Find the string "feel" in the data, and copy out each line that has it.

● **PROVIDED ENTRIES**
BEGIN

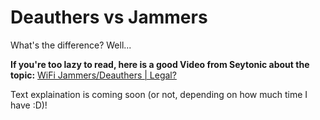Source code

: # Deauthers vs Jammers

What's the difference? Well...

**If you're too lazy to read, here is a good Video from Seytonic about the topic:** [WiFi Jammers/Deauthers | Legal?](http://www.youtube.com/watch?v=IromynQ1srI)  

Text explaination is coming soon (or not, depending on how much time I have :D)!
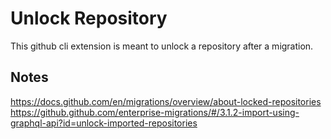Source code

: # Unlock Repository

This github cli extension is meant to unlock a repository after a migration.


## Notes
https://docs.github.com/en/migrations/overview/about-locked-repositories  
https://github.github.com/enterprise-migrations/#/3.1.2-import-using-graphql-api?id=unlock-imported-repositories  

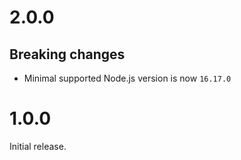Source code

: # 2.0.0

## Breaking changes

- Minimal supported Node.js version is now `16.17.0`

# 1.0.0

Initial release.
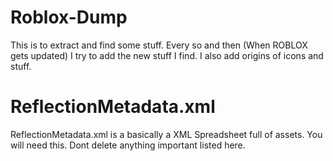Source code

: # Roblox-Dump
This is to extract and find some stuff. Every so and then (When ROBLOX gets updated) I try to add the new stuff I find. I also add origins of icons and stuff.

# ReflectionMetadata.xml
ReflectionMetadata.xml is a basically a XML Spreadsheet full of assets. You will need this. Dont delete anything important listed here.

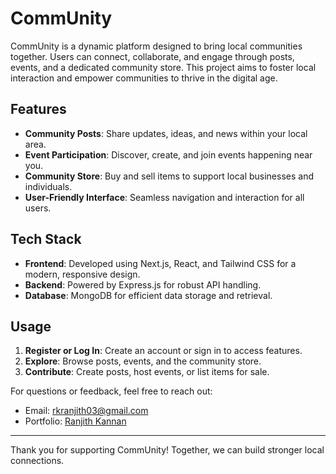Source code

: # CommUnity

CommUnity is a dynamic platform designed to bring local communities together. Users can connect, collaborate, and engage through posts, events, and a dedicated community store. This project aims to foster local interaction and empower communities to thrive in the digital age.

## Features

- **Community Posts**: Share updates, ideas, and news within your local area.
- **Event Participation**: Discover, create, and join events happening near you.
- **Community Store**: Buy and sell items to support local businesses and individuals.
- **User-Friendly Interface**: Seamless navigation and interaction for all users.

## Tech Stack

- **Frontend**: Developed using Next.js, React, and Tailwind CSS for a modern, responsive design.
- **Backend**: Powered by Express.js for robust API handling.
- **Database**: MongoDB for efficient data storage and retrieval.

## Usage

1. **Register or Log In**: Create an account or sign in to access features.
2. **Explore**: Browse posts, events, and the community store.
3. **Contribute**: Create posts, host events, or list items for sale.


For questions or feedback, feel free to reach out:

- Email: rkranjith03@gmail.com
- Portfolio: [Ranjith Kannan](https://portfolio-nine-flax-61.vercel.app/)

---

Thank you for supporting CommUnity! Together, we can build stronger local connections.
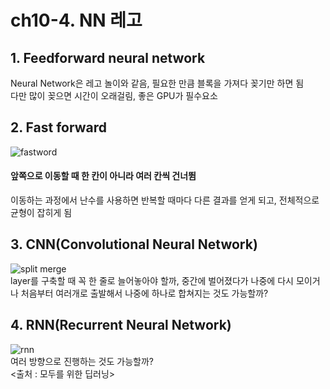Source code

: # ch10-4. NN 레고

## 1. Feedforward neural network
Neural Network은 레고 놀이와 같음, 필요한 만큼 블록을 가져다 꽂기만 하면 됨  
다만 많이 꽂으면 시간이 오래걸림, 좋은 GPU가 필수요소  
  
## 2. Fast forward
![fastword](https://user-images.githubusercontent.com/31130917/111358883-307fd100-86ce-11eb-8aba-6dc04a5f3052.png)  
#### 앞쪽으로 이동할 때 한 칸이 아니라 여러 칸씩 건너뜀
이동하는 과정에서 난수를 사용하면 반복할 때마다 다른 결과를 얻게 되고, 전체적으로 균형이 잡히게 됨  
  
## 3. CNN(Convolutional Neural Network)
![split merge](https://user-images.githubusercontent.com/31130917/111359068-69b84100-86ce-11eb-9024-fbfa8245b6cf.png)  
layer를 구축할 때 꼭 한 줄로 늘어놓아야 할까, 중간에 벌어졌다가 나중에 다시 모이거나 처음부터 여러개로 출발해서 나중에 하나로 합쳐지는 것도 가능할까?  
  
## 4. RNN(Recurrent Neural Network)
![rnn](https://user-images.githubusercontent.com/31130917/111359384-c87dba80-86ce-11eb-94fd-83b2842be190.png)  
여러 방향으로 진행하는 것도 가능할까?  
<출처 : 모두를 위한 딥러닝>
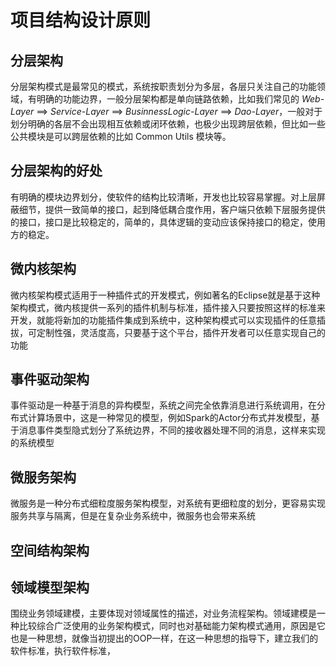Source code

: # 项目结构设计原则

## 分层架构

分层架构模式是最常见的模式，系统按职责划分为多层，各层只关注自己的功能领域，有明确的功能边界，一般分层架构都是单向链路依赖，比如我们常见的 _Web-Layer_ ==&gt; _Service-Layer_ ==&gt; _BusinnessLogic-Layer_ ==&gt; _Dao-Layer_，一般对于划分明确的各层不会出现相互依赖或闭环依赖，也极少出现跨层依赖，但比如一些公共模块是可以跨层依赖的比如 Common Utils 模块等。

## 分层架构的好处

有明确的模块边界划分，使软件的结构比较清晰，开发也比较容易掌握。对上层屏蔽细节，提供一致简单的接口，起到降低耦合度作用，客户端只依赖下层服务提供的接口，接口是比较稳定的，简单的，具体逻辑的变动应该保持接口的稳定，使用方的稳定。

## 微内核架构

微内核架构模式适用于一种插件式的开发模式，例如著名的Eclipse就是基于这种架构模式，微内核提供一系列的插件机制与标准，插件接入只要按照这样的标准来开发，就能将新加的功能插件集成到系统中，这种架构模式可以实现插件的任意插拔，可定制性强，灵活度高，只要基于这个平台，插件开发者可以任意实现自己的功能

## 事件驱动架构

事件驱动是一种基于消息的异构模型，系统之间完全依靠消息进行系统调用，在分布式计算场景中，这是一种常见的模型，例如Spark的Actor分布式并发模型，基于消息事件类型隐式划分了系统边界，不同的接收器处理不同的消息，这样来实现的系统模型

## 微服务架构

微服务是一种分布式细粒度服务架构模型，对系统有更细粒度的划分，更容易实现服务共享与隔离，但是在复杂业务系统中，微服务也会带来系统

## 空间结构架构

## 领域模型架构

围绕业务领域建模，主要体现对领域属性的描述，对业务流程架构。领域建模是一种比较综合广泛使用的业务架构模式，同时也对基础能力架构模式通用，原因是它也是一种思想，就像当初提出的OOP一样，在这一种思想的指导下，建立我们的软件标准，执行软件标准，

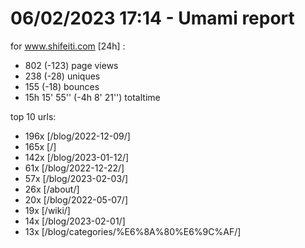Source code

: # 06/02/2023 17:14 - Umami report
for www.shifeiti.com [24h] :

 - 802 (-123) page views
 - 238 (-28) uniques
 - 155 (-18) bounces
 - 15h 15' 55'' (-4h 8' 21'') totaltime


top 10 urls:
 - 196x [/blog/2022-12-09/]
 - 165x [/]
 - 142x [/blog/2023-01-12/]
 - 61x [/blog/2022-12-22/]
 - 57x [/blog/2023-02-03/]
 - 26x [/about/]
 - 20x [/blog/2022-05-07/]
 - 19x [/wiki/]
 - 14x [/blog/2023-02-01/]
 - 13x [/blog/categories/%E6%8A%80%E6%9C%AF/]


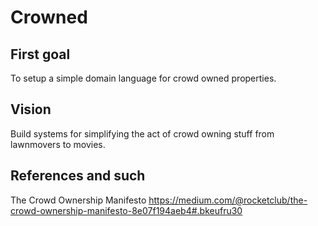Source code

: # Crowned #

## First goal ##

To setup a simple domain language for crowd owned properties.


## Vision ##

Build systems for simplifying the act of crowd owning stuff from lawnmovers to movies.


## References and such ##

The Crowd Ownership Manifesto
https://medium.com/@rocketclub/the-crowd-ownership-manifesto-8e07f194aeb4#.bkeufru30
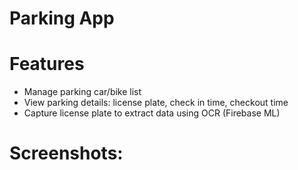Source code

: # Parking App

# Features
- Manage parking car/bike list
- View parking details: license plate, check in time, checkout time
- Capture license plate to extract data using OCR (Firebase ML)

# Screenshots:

END
BEGIN

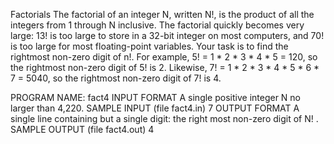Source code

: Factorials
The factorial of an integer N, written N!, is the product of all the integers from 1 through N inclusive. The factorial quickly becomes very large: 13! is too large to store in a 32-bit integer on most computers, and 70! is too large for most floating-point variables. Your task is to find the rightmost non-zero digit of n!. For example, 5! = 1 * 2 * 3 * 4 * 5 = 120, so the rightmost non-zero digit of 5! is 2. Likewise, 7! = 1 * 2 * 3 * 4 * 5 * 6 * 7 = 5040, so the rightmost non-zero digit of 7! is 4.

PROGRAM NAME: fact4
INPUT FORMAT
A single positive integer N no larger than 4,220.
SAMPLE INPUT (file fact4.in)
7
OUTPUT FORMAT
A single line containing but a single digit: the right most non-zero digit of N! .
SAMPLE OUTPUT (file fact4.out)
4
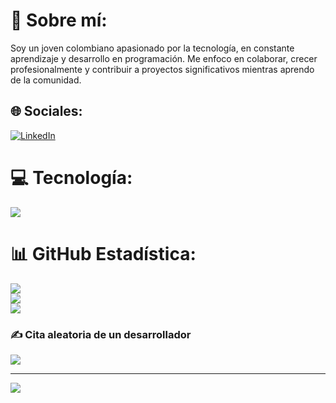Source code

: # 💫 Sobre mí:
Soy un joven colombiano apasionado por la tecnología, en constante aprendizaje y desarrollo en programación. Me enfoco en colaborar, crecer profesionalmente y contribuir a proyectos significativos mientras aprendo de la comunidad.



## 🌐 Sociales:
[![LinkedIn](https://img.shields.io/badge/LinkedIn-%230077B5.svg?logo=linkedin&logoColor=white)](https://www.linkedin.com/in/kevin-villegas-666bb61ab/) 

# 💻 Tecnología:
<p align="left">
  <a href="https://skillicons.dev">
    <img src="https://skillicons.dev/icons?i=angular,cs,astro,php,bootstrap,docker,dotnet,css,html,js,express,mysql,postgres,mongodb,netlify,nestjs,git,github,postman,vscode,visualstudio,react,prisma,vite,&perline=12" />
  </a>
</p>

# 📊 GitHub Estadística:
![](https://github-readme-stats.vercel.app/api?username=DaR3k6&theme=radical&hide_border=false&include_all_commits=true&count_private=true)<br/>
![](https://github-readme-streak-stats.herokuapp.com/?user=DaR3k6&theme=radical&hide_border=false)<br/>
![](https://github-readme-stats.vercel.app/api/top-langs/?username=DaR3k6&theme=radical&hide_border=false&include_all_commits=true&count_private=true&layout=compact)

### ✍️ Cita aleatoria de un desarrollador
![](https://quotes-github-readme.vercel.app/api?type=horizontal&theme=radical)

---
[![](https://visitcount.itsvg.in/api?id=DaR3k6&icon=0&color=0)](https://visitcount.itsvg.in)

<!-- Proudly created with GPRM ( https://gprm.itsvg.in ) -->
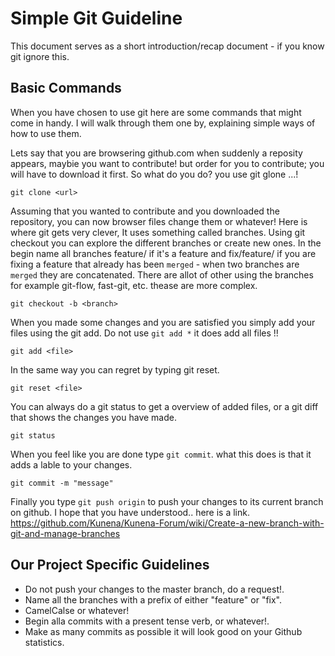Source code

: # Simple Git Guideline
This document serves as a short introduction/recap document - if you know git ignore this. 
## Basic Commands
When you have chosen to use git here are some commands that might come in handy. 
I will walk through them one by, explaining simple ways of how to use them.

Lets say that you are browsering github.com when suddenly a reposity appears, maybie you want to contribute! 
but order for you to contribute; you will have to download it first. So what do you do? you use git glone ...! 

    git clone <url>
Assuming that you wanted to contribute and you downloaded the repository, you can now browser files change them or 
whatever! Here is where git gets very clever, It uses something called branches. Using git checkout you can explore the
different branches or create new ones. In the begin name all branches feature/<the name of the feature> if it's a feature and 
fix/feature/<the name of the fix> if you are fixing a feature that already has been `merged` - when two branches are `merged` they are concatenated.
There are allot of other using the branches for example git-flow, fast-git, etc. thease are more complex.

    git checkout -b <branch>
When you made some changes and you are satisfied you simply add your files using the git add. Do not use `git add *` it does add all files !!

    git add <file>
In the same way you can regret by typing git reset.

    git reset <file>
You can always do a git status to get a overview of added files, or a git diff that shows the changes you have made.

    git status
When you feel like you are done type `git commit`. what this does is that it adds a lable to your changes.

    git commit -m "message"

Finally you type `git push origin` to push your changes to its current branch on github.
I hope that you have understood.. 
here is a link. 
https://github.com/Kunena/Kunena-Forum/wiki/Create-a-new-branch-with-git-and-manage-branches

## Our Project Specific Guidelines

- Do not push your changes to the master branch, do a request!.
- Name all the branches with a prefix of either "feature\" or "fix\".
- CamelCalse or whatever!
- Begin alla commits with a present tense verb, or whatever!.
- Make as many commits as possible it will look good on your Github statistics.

END

● **WRITTEN ANSWER**
For questions or feedback, feel free to reach out:
When you feel like you are done type `git commit`. what this does is that it adds a lable to your changes.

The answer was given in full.